D - To the Max

 POJ - 1050 

Given a two-dimensional array of positive and negative integers, a sub-rectangle is any contiguous sub-array of size 1*1 or greater located within the whole array. The sum of a rectangle is the sum of all the elements in that rectangle. In this problem the sub-rectangle with the largest sum is referred to as the maximal sub-rectangle. 
As an example, the maximal sub-rectangle of the array: 

0 -2 -7 0 
9 2 -6 2 
-4 1 -4 1 
-1 8 0 -2 
is in the lower left corner: 

9 2 
-4 1 
-1 8 
and has a sum of 15. 

Input

The input consists of an N * N array of integers.

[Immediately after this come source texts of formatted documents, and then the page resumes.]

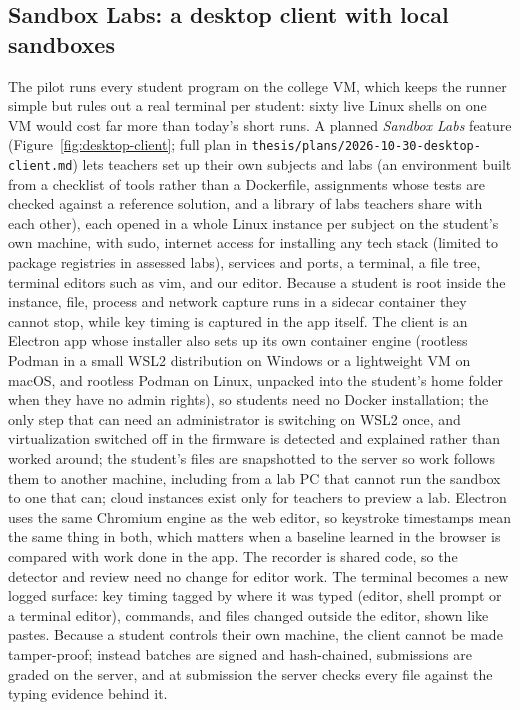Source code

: \subsection{Sandbox Labs: a desktop client with local sandboxes}
\label{sec:desktop-client}
The pilot runs every student program on the college VM, which keeps the
runner simple but rules out a real terminal per student: sixty live Linux
shells on one VM would cost far more than today's short runs. A planned
\emph{Sandbox Labs} feature (Figure~\ref{fig:desktop-client}; full plan in
\texttt{thesis/plans/2026-10-30-desktop-client.md}) lets teachers set up their own
subjects and labs (an environment built from a checklist of tools rather than
a Dockerfile, assignments whose tests are checked against a reference
solution, and a library of labs teachers share with each other), each opened in a whole Linux instance per subject on the student's own
machine, with sudo, internet access for installing any tech stack (limited to
package registries in assessed labs), services and ports, a terminal, a file
tree, terminal editors such as vim, and our editor. Because a student is root
inside the instance, file, process and network capture runs in a sidecar
container they cannot stop, while key timing is captured in the app itself.
The client is an Electron app whose installer also sets up its own container
engine (rootless Podman in a small WSL2 distribution on Windows or a
lightweight VM on macOS, and rootless Podman on Linux, unpacked into the
student's home folder when they have no admin rights), so students need no
Docker installation; the only step that can need an administrator is
switching on WSL2 once, and virtualization switched off in the firmware is
detected and explained rather than worked around; the
student's files are snapshotted to the server so work follows them to another
machine, including from a lab PC that cannot run the sandbox to one that can;
cloud instances exist only for teachers to preview a lab. Electron uses the same Chromium engine as the web editor, so
keystroke timestamps mean the same thing in both, which matters when a
baseline learned in the browser is compared with work done in the app. The
recorder is shared code, so the detector and review need no change for editor
work. The terminal becomes a new logged surface: key timing tagged by where it
was typed (editor, shell prompt or a terminal editor), commands, and files
changed outside the editor, shown like pastes. Because a student controls
their own machine, the client cannot be made tamper-proof; instead batches are
signed and hash-chained, submissions are graded on the server, and at
submission the server checks every file against the typing evidence behind it.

The input begins with a single positive integer N on a line by itself, indicating the size of the square two-dimensional array. This is followed by N^2 integers separated by whitespace (spaces and newlines). These are the N^2 integers of the array, presented in row-major order. That is, all numbers in the first row, left to right, then all numbers in the second row, left to right, etc. N may be as large as 100. The numbers in the array will be in the range [-127,127].

Output

Output the sum of the maximal sub-rectangle.

Sample Input

4
0 -2 -7 0 9 2 -6 2
-4 1 -4  1 -1

8  0 -2

Sample Output

15

題意：給定一個二維陣列序列，求 最大的連續子序列塊；

思路：列舉第i行到第j行，求出第i行到第j行的每一列的和sum[k](第K列的和），即可以把二維問題轉化為一維問題，這時第i行到第j行中的最大子序列塊，即求sum陣列的最大的連續子序列和，假設為ans(i,j),那麼這個題目所求的最大連續子序列塊即max{ans(i,j)}

#include<cstdio>
#include<stack>
#include<set>
#include<vector>
#include<queue>
#include<algorithm>
#include<cstring>
#include<string>
#include<map>
#include<iostream>
#include<cmath>
using namespace std;
#define inf 0x3f3f3f3f
typedef long long ll;
const int N=110;
const int nmax = 23;
const double esp = 1e-9;
const double PI=3.1415926;
int a[N][N],sum[N];
int n;
int solve()  //求sum陣列中的最大連續子序列和
{
    int maxl=-inf;
    int ans=0;
    for(int i=0; i<n; i++)
    {
        ans+=sum[i];
        maxl=max(maxl,ans);
        if(ans<0) 
      /*只有當前面的連續子序列和大於0，
      才對後面的連續子序列有貢獻，否則
      還不如直接斷開前面的連續子序列段，即置0
      */
            ans=0;
    }
    return maxl;
}
int main()
{
    while(scanf("%d",&n)!=EOF)
    {
        for(int i=0; i<n; i++)
            for(int j=0; j<n; j++)
            {
                scanf("%d",&a[i][j]);
            }
        int maxl=-inf;
        for(int i=0; i<n; i++)
        {
            memset(sum,0,sizeof(sum));
            for(int j=i; j<n; j++)
            {
                for(int k=0; k<n; k++)
                    sum[k]+=a[j][k];  
                  //sum[k]的值為第i行到第j行第k列上的和
                int ans=solve();
                maxl=max(maxl,ans);
            }
        }
        printf("%d\n",maxl);
    }
    return 0;
}